## Collected data
.....
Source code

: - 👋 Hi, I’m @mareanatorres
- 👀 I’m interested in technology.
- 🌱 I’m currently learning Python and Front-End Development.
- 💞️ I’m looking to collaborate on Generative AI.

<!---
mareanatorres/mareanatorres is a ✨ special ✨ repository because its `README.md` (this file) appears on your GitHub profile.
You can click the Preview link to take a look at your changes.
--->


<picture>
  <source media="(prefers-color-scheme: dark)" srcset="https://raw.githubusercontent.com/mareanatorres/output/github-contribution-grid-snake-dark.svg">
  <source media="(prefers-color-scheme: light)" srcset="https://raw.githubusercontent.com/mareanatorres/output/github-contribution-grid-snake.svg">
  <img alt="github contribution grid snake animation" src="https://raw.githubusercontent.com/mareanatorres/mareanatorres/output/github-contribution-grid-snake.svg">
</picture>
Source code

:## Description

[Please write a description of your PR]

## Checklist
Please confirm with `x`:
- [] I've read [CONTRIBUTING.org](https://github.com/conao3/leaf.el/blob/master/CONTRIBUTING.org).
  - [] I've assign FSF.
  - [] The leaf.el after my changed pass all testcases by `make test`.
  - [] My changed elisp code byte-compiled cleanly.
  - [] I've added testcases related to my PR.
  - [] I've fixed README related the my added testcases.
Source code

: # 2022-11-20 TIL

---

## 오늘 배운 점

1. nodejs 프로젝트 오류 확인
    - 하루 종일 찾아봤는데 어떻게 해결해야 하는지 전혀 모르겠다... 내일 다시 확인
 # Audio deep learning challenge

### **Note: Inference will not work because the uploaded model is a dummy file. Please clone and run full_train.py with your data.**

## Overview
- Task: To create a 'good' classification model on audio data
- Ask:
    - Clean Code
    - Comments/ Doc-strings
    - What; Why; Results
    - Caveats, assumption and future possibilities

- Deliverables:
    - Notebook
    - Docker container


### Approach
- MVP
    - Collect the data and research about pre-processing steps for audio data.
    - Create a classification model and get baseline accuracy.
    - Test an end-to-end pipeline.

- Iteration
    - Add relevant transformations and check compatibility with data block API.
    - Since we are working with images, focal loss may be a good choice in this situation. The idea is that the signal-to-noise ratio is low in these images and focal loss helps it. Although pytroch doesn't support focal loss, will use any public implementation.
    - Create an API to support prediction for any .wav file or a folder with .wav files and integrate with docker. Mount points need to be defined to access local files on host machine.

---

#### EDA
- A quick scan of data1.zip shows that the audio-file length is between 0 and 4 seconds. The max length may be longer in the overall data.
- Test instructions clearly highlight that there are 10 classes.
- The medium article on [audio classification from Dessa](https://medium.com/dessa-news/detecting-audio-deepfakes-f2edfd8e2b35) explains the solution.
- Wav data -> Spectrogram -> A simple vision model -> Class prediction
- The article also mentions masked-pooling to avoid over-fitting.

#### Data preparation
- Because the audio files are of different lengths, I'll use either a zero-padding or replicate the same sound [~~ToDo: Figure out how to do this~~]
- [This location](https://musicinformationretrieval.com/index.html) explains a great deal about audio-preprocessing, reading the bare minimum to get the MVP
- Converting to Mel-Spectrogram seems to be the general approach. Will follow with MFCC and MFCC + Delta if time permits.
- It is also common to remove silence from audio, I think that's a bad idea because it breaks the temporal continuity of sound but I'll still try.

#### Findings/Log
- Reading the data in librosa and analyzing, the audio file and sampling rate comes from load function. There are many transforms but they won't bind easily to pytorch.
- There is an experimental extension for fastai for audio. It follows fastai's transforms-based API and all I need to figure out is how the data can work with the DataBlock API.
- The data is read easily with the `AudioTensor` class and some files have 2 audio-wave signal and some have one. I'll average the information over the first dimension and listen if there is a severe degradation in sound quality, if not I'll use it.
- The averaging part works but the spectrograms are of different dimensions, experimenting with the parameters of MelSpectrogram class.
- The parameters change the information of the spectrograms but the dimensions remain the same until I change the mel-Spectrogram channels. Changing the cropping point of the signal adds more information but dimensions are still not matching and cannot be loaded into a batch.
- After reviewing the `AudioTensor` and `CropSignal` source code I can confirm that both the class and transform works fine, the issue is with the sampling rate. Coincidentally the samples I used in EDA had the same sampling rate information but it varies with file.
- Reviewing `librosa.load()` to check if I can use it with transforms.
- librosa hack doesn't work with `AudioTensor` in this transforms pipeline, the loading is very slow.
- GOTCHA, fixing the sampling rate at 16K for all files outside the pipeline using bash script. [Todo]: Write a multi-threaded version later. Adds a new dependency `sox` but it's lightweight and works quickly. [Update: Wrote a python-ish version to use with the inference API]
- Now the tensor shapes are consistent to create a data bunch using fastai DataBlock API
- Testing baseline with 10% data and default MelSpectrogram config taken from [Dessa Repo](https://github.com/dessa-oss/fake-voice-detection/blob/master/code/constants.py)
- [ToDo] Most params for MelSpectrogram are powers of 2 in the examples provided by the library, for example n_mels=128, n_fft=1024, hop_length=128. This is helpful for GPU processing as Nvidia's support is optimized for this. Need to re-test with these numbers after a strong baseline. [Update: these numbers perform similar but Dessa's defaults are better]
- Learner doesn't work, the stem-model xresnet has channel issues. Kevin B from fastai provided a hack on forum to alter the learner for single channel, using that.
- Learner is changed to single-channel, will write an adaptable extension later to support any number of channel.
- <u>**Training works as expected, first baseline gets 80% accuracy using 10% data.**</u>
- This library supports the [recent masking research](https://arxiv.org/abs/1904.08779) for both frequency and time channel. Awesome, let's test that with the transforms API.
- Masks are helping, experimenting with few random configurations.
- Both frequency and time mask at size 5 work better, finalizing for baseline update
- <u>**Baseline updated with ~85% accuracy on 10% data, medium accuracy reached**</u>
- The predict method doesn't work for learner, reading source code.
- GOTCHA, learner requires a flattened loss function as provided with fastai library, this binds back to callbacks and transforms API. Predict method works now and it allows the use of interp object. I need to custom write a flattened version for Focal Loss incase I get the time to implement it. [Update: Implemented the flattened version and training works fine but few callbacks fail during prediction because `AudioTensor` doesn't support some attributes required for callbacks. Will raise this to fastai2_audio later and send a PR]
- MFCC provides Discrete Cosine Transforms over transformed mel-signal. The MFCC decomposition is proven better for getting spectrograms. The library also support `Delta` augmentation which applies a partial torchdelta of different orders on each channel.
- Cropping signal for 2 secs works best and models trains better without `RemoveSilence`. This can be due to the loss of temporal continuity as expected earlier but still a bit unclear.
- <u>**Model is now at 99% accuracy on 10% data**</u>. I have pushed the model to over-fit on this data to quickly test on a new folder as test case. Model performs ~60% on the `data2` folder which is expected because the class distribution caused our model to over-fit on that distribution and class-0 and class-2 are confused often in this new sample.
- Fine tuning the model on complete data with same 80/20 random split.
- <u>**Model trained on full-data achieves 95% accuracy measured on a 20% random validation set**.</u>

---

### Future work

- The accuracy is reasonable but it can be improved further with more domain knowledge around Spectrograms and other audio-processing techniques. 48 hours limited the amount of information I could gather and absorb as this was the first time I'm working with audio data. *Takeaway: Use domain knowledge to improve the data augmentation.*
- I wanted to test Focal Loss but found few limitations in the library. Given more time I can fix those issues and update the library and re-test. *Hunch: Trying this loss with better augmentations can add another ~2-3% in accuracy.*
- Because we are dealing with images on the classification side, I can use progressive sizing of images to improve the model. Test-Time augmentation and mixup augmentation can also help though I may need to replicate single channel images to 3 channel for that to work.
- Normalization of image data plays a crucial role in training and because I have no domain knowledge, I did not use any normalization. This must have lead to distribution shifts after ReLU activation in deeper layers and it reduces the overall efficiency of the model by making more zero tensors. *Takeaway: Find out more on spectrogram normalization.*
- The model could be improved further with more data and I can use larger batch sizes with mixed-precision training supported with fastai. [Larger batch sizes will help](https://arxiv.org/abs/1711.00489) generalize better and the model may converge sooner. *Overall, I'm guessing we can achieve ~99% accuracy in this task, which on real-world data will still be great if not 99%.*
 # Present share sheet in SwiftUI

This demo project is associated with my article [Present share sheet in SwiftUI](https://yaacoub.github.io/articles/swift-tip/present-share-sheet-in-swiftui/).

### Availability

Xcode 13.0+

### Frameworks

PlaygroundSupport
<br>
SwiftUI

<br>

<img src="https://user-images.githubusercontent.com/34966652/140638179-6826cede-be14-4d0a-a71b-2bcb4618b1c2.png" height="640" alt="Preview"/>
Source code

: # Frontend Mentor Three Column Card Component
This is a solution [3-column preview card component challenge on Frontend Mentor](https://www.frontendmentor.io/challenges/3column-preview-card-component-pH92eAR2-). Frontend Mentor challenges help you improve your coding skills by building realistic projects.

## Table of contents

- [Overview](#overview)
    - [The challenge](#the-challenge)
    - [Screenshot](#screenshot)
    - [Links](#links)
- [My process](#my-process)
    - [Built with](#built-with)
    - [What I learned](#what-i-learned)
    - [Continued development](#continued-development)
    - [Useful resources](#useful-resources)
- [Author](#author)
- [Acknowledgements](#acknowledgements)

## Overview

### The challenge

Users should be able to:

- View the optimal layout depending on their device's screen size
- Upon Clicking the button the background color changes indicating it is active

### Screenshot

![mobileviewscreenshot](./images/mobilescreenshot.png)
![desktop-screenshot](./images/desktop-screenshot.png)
.....
## Task instructions
What are the lines, exactly as written above, from the line with "- The medium" to the line with "- Converting to", both included? Output only those.

## Exercise solution
- The medium article on [audio classification from Dessa](https://medium.com/dessa-news/detecting-audio-deepfakes-f2edfd8e2b35) explains the solution.
- Wav data -> Spectrogram -> A simple vision model -> Class prediction
- The article also mentions masked-pooling to avoid over-fitting.

#### Data preparation
- Because the audio files are of different lengths, I'll use either a zero-padding or replicate the same sound [~~ToDo: Figure out how to do this~~]
- [This location](https://musicinformationretrieval.com/index.html) explains a great deal about audio-preprocessing, reading the bare minimum to get the MVP
- Converting to Mel-Spectrogram seems to be the general approach. Will follow with MFCC and MFCC + Delta if time permits.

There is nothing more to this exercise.